Thanks for all the responses! I should've mentioned that the reason I've been worried about this is that I have no frozen reserves, and I feel a bit uneasy without that safety net, if I were to be hospitalized or suddenly need to go on medication or something.

Quote:


Originally Posted by *Katie T* 
If I had another baby and they still gave out free formula I would do the same again. Would I go BUY a canister of it? Nope









I had cans of free samples with my first who was born in the hospital and never considered using them, even with a rough first 6 weeks of nursing. One reason I haven't just gone out and bought any is that I'm hesitant to give any money to formula companies. But, since my DD was born at home I don't have any samples.

Quote:


Originally Posted by *artzy_fartzy68* 
no, in case of what? what kind of emergency are you imagining?
If your mean where you'll be separated from baby, then stock up the freezer with breastmilk.

I don't understand how one goes about 'stocking up' though. It seems that I don't have any 'extra' milk. Do you just pump a little at a time and then freeze it when you fill a bag?

Quote:


Originally Posted by *nicky85* 
No. Unless all of the forces in the universe combine against you, I don't think you'll need it.

Thank you for saying this. I'm prone to over-preparing and sometimes lose perspective on how rare these things are.

Quote:


Originally Posted by *nicky85* 
Incidentally, one day my husband and I read the ingredients on the cans of formula at Whole Foods. We were absolutely astonished! Most of the "organic" formulas were loaded with high fructose corn syrup!

Yuck.


----------



## 2boyzmama (Jun 4, 2007)

No, but I actually experienced about a week of worry/concern when my youngest was about 5 months old. I lost my entire freezer stash (a considerable amount about 300oz!) because the freezer door did not shut all the way one day and we didn't notice it. I literally cried (especially because I was supposed to send 200oz out to a mama that I was private donating to!)

So for about a week, I was really stressing! I work full time, so I obviously pump. I am a good pumper, and almost always have excess, but the thought of not having that freezer stash was very scary to me! At the end of the week I had 30-40oz in the freezer, and I started to relax a little. In the back of my mind, though, I was thinking of plan A, plan B, and plan C!

Plan A: One of my lactating friends either give me some of their expressed milk, or come nurse my baby (three of my friends have nursed him, so that was an easy Plan A).

Plan B: Start solids a little earlier to make the milk last longer.

Plan C: Supplement with something. I wasn't sure what that something was going to be...would I just add a bit of water to the expressed milk to stretch it? Would I add a bit of rice milk? Would I add an ounce of formula?

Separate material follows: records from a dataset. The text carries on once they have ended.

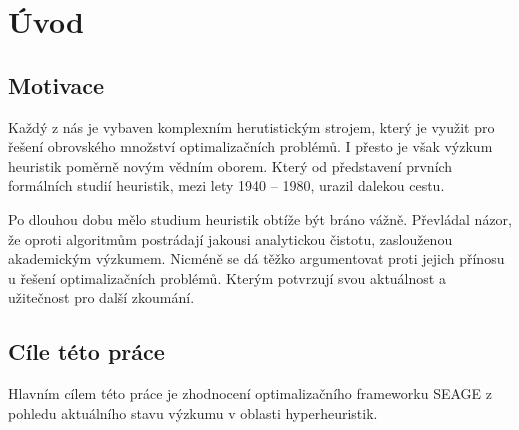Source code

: \chapter{Úvod}
\setcounter{page}{1}

\section{Motivace}
Každý z nás je vybaven komplexním herutistickým strojem, který je využit pro řešení obrovského množství optimalizačních problémů. I přesto je však výzkum heuristik poměrně novým vědním oborem. Který od představení prvních formálních studií heuristik, mezi lety 1940 -- 1980, urazil dalekou cestu.\cite{sorensen2017-1} 

Po dlouhou dobu mělo studium heuristik obtíže být bráno vážně. Převládal názor, že oproti algoritmům postrádají jakousi analytickou čistotu, zaslouženou akademickým výzkumem. Nicméně se dá těžko argumentovat proti jejich přínosu u řešení optimalizačních problémů.\cite{sorensen2017-2} Kterým potvrzují svou aktuálnost a užitečnost pro další zkoumání.





\section{Cíle této práce}

Hlavním cílem této práce je zhodnocení optimalizačního frameworku SEAGE z pohledu aktuálního stavu výzkumu v oblasti hyperheuristik.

Now none of these had to be implemented, because I work 15 minutes from home. But there was the chance of a last-minute business trip (hence why I always try to keep 100-200oz in the freezer, enough for me to be gone 3-4 days at least).

So yeah...I understand the worry.

I also understand the "what if some natural disaster like Katrina/tornado/flood/fire/earthquake happened and I got killed, and the stores had no formula or there is no safe water?" I think it could be prudent to put a can of formula and a couple gallons of water in your emergency kit, if you have such a thing. If you survived the disaster, perhaps that can of of formula could save another baby.


----------



## Miss Chris (May 7, 2007)

I don't keep formula on hand but I do have a little freezer stash that has come in handy just this week. I'm getting my cycles back and am in a low milk phase between ovulation and menstruation (the same thing happened with my DD) and while I'm taking some supplements and nursing constantly to increase my supply, last night I was exhausted and I pulled a bag of milk out of the freezer. I don't like giving my boy a bottle but it was such a relief to me to know that even if he had to have a bottle, at least for now I can still give him breastmilk.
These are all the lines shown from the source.